"Break, my hat!" the English youth growled, and slowly got up onto his feet. "You call having my head practically bushed in, a break? The beggar probably thought he'd killed me, and didn't bother to make sure. Just dragged me over here and left me to be found a corpse."

"And what a lucky corpse you turned out to be!" Dave said with a tight chuckle. "Hold everything, pal. Don't take things too fast. You got a nasty crack. A clean one, though. The ship's surgeon will fix you up in no time. Here, hang on me, and we'll go hunt him up."

"I'm all right!" Freddy protested, and hung back. "Stick to the subject. How do you figure my coming a cropper was a break? I certainly don't follow you there!"

"Sure it's a break," Dave said excitedly. "The luckiest break you and I ever bumped into. And it was certainly luck, all of it. Don't you see, Freddy? Our little rat friend is worried. He's not sure whether we've got him spotted or not. He's got a job to do, see? He wants to be sure he'll be able to do the job, so he tries to remove us from the picture by crowning you. Get it?"

"Of course I don't get it!" Freddy Farmer snapped. "You're talking in blasted riddles, Dave. Make sense!"

"Look, pal!" Dave said slowly. "We know darn well now that he's a pilot, don't we?"

"Well, the lad who bashed me was, and is, a pilot," the English youth admitted with a nod that made him wince.

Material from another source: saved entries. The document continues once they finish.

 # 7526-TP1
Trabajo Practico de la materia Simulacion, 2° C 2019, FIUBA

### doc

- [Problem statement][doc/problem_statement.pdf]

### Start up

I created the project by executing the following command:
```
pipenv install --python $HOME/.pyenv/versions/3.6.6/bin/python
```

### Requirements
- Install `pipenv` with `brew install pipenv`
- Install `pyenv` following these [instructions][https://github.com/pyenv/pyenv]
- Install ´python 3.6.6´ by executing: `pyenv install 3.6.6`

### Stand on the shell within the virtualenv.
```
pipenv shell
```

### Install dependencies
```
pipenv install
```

"Okay, he's a pilot," Dave continued. "That means he plans to make contact with the Japs by air, when out on patrol. He doesn't know if we are keeping an eye on him, so he slugs you so that we won't go on patrol this trick. See?"

"But what if we don't make the patrol?" Freddy cried. "What's that—?"

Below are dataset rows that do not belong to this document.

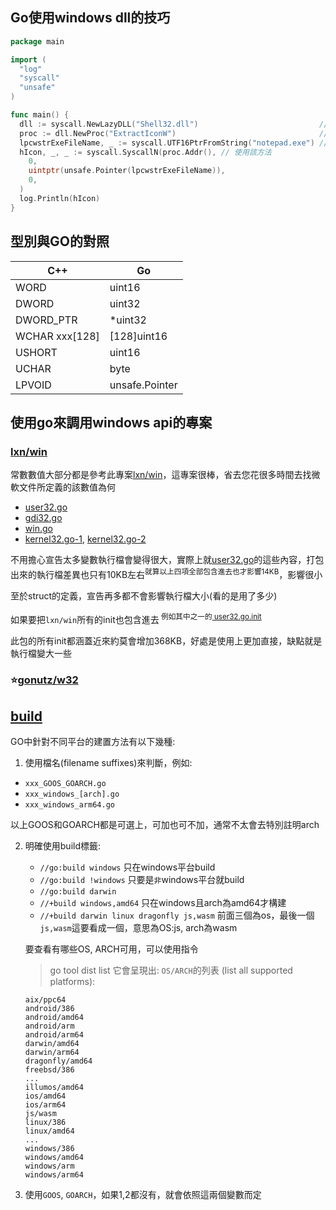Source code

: ## Go使用windows dll的技巧

```go
package main

import (
  "log"
  "syscall"
  "unsafe"
)

func main() {
  dll := syscall.NewLazyDLL("Shell32.dll")                           // 載入dll
  proc := dll.NewProc("ExtractIconW")                                // 抓取dll的方法
  lpcwstrExeFileName, _ := syscall.UTF16PtrFromString("notepad.exe") // 準備該方法中需要的參數
  hIcon, _, _ := syscall.SyscallN(proc.Addr(), // 使用該方法
    0,
    uintptr(unsafe.Pointer(lpcwstrExeFileName)),
    0,
  )
  log.Println(hIcon)
}
```

## 型別與GO的對照

| C++ | Go  |
|-----|-----|
WORD | uint16
DWORD | uint32
DWORD_PTR | *uint32
WCHAR  xxx[128] | [128]uint16
USHORT | uint16
UCHAR | byte
LPVOID | unsafe.Pointer

## 使用go來調用windows api的專案

### [lxn/win]

常數數值大部分都是參考此專案[lxn/win]，這專案很棒，省去您花很多時間去找微軟文件所定義的該數值為何

- [user32.go]
- [gdi32.go]
- [win.go]
- [kernel32.go-1], [kernel32.go-2]

不用擔心宣告太多變數執行檔會變得很大，實際上就[user32.go]的這些內容，打包出來的執行檔差異也只有10KB左右<sup>就算以上四項全部包含進去也才影響14KB</sup>，影響很小

至於struct的定義，宣告再多都不會影響執行檔大小(看的是用了多少)

如果要把`lxn/win`所有的init也包含進去<sup>
例如其中之一的[ user32.go.init](https://github.com/lxn/win/blob/7a0e89e/user32.go#L1903-L2059)</sup>

此包的所有init都涵蓋近來約莫會增加368KB，好處是使用上更加直接，缺點就是執行檔變大一些

[lxn/win]: https://github.com/lxn/win

[user32.go]: https://github.com/lxn/win/blob/a377121e959e22055dd01ed4bb2383e5bd02c238/user32.go#L18-L1744

[gdi32.go]: https://github.com/lxn/win/blob/a377121e959e22055dd01ed4bb2383e5bd02c238/gdi32.go#L16-L1038

[win.go]: https://github.com/lxn/win/blob/a377121e959e22055dd01ed4bb2383e5bd02c238/win.go#L15-L40

[kernel32.go-1]: https://github.com/lxn/win/blob/a377121e959e22055dd01ed4bb2383e5bd02c238/kernel32.go#L15-L54

[kernel32.go-2]: https://github.com/lxn/win/blob/a377121e959e22055dd01ed4bb2383e5bd02c238/kernel32.go#L92-L140

### ⭐[gonutz/w32](https://github.com/gonutz/w32)

## [build](https://www.digitalocean.com/community/tutorials/building-go-applications-for-different-operating-systems-and-architectures)

GO中針對不同平台的建置方法有以下幾種:

1. 使用檔名(filename suffixes)來判斷，例如:

- `xxx_GOOS_GOARCH.go`
- `xxx_windows_[arch].go`
- `xxx_windows_arm64.go`

以上GOOS和GOARCH都是可選上，可加也可不加，通常不太會去特別註明arch

2. 明確使用build標籤:
   - `//go:build windows` 只在windows平台build
   - `//go:build !windows` 只要是`非`windows平台就build
   - `//go:build darwin`
   - `//+build windows,amd64` 只在windows且arch為amd64才構建
   - `//+build darwin linux dragonfly js,wasm` 前面三個為os，最後一個`js,wasm`這要看成一個，意思為OS:js, arch為wasm

    要查看有哪些OS, ARCH可用，可以使用指令
    > go tool dist list
    > 它會呈現出: `OS/ARCH`的列表 (list all supported platforms):

    ```
    aix/ppc64
    android/386
    android/amd64
    android/arm
    android/arm64
    darwin/amd64
    darwin/arm64
    dragonfly/amd64
    freebsd/386
    ...
    illumos/amd64
    ios/amd64
    ios/arm64
    js/wasm
    linux/386
    linux/amd64
    ...
    windows/386
    windows/amd64
    windows/arm
    windows/arm64
    ```

3. 使用`GOOS`, `GOARCH`，如果1,2都沒有，就會依照這兩個變數而定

"For cat's sake, get it, Freddy!" Dave almost shouted. "It means that he is in our section! It means that he is in our section and tried to make sure that we wouldn't be aloft to keep our eye on what he did. Don't you see? It has to be that. If he were flying with some other section, it wouldn't matter to him whether we flew our patrol trick or not. But we're in the same section. So he lays you out just before take-off time, figuring that before I can be assigned somebody else to fly with me our section will be off and on its way. And I'll have to wait over, or go off with the next section."